What to do: Reproduce the lines below exactly. Begin with the first, end with the line containing "Osservando questa schermata", and leave out the pictures.

== == ==

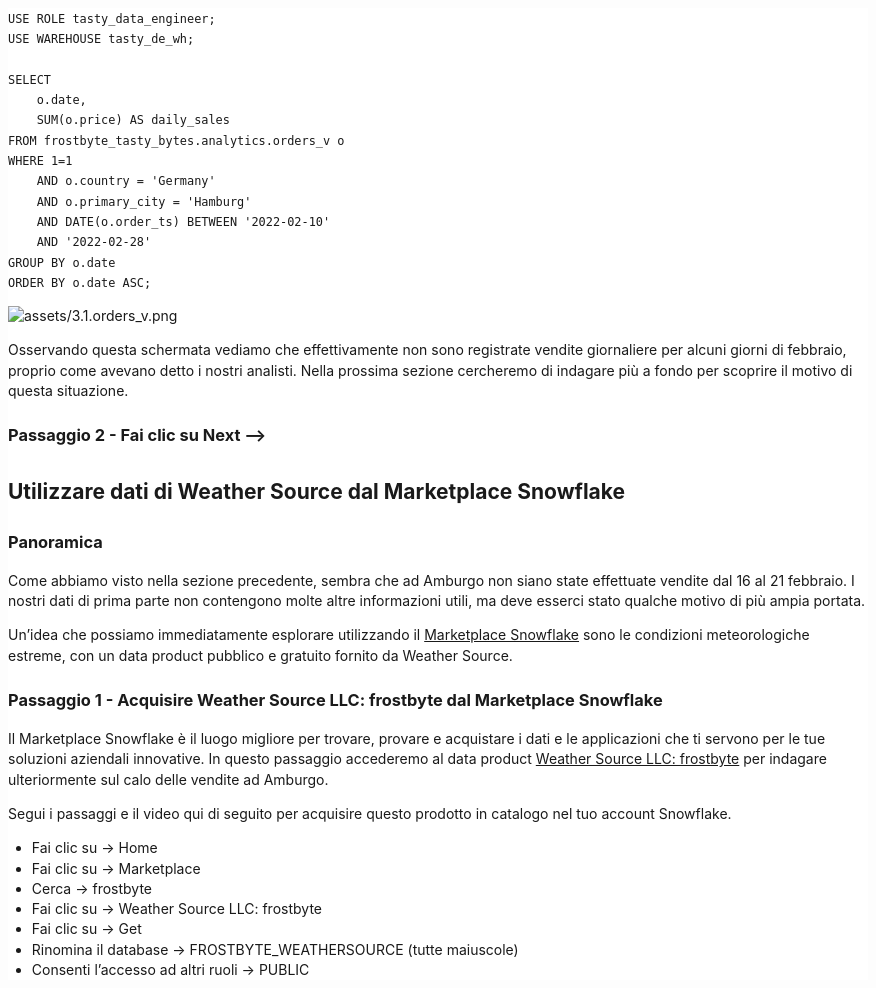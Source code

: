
 ``` 
USE ROLE tasty_data_engineer; 
USE WAREHOUSE tasty_de_wh;

SELECT 
    o.date, 
    SUM(o.price) AS daily_sales 
FROM frostbyte_tasty_bytes.analytics.orders_v o 
WHERE 1=1 
    AND o.country = 'Germany' 
    AND o.primary_city = 'Hamburg' 
    AND DATE(o.order_ts) BETWEEN '2022-02-10' 
    AND '2022-02-28' 
GROUP BY o.date 
ORDER BY o.date ASC; 
```

![assets/3.1.orders_v.png](assets/3.1.orders_v.png)

Osservando questa schermata vediamo che effettivamente non sono registrate vendite giornaliere per alcuni giorni di febbraio, proprio come avevano detto i nostri analisti. Nella prossima sezione cercheremo di indagare più a fondo per scoprire il motivo di questa situazione.

### Passaggio 2 - Fai clic su Next -->

## Utilizzare dati di Weather Source dal Marketplace Snowflake

### Panoramica
Come abbiamo visto nella sezione precedente, sembra che ad Amburgo non siano state effettuate vendite dal 16 al 21 febbraio. I nostri dati di prima parte non contengono molte altre informazioni utili, ma deve esserci stato qualche motivo di più ampia portata. 
        
Un’idea che possiamo immediatamente esplorare utilizzando il [Marketplace Snowflake](https://www.snowflake.com/it/data-cloud/marketplace/) sono le condizioni meteorologiche estreme, con un data product pubblico e gratuito fornito da Weather Source.

### Passaggio 1 - Acquisire Weather Source LLC: frostbyte dal Marketplace Snowflake
Il Marketplace Snowflake è il luogo migliore per trovare, provare e acquistare i dati e le applicazioni che ti servono per le tue soluzioni aziendali innovative. In questo passaggio accederemo al data product [Weather Source LLC: frostbyte](https://app.snowflake.com/marketplace/listing/GZSOZ1LLEL/weather-source-llc-weather-source-llc-frostbyte) per indagare ulteriormente sul calo delle vendite ad Amburgo.

Segui i passaggi e il video qui di seguito per acquisire questo prodotto in catalogo nel tuo account Snowflake.

- Fai clic su -> Home
- Fai clic su -> Marketplace
- Cerca -> frostbyte
- Fai clic su -> Weather Source LLC: frostbyte
- Fai clic su -> Get
- Rinomina il database -> FROSTBYTE_WEATHERSOURCE (tutte maiuscole)
- Consenti l’accesso ad altri ruoli -> PUBLIC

== == ==

Output:
Source code

:
 ``` 
USE ROLE tasty_data_engineer; 
USE WAREHOUSE tasty_de_wh;

SELECT 
    o.date, 
    SUM(o.price) AS daily_sales 
FROM frostbyte_tasty_bytes.analytics.orders_v o 
WHERE 1=1 
    AND o.country = 'Germany' 
    AND o.primary_city = 'Hamburg' 
    AND DATE(o.order_ts) BETWEEN '2022-02-10' 
    AND '2022-02-28' 
GROUP BY o.date 
ORDER BY o.date ASC; 
```

![assets/3.1.orders_v.png](assets/3.1.orders_v.png)

Osservando questa schermata vediamo che effettivamente non sono registrate vendite giornaliere per alcuni giorni di febbraio, proprio come avevano detto i nostri analisti. Nella prossima sezione cercheremo di indagare più a fondo per scoprire il motivo di questa situazione.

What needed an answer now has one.